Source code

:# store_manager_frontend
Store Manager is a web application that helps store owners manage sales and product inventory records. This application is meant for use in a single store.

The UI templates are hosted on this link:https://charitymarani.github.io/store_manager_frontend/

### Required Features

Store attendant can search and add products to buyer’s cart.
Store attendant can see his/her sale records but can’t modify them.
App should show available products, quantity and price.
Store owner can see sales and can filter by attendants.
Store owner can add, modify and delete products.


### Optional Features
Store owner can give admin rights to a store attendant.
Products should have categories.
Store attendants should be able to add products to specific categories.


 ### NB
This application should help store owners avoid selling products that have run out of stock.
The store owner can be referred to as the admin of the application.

= = = = = = =

Write out precisely the lines from the one holding "Store attendants should" through the end of the material, including both of those ends.

Store attendants should be able to add products to specific categories.


 ### NB
This application should help store owners avoid selling products that have run out of stock.
The store owner can be referred to as the admin of the application.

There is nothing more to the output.